> **Data for the task**
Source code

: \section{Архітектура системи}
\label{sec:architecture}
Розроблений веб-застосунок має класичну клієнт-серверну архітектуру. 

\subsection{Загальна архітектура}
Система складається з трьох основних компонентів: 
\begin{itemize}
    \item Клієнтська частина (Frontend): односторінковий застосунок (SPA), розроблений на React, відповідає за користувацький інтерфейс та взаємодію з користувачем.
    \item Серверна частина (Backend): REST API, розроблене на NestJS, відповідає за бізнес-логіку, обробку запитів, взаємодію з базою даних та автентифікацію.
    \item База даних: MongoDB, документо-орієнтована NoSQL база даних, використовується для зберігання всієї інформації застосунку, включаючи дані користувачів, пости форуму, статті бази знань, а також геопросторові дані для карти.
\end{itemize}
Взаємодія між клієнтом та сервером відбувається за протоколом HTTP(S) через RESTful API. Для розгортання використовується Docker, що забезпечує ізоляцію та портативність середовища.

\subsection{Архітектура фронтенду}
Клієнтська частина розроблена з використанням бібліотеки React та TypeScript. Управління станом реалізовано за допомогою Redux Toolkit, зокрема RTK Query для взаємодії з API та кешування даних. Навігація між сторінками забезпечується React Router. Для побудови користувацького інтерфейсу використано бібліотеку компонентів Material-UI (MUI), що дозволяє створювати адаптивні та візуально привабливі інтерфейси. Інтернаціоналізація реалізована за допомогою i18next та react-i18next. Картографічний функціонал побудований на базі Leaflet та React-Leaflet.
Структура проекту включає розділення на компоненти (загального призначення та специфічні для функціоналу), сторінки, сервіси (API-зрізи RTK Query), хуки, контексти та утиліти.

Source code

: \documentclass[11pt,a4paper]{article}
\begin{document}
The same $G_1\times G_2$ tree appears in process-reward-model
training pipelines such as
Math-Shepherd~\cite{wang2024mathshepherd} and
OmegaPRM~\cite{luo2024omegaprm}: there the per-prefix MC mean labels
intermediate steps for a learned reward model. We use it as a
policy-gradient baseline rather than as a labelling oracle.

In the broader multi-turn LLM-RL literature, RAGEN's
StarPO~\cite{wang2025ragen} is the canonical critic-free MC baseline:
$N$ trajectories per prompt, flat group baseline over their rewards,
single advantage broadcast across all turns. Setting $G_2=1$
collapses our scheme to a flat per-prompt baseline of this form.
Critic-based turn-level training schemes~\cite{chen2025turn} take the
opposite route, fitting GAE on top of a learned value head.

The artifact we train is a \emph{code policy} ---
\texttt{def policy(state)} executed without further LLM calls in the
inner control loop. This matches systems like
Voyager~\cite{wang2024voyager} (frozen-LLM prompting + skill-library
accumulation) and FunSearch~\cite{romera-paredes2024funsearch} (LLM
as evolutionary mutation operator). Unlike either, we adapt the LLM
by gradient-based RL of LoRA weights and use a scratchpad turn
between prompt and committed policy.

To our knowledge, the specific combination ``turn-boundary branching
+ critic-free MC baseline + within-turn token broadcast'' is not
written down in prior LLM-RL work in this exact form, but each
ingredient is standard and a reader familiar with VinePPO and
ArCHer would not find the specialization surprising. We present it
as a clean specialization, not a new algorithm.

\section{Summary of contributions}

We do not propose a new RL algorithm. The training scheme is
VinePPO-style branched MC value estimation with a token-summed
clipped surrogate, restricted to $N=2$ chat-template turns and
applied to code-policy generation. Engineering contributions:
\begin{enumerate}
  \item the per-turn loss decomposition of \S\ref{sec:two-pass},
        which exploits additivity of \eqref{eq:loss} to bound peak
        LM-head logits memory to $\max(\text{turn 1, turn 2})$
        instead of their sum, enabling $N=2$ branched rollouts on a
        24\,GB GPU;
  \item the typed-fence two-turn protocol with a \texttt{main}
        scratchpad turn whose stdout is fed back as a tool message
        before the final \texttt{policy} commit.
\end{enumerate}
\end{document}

> **What the exercise asks**
Only one number is needed: please count the lines of the entries above in which the string "based" occurs.

> **Result of the task**
2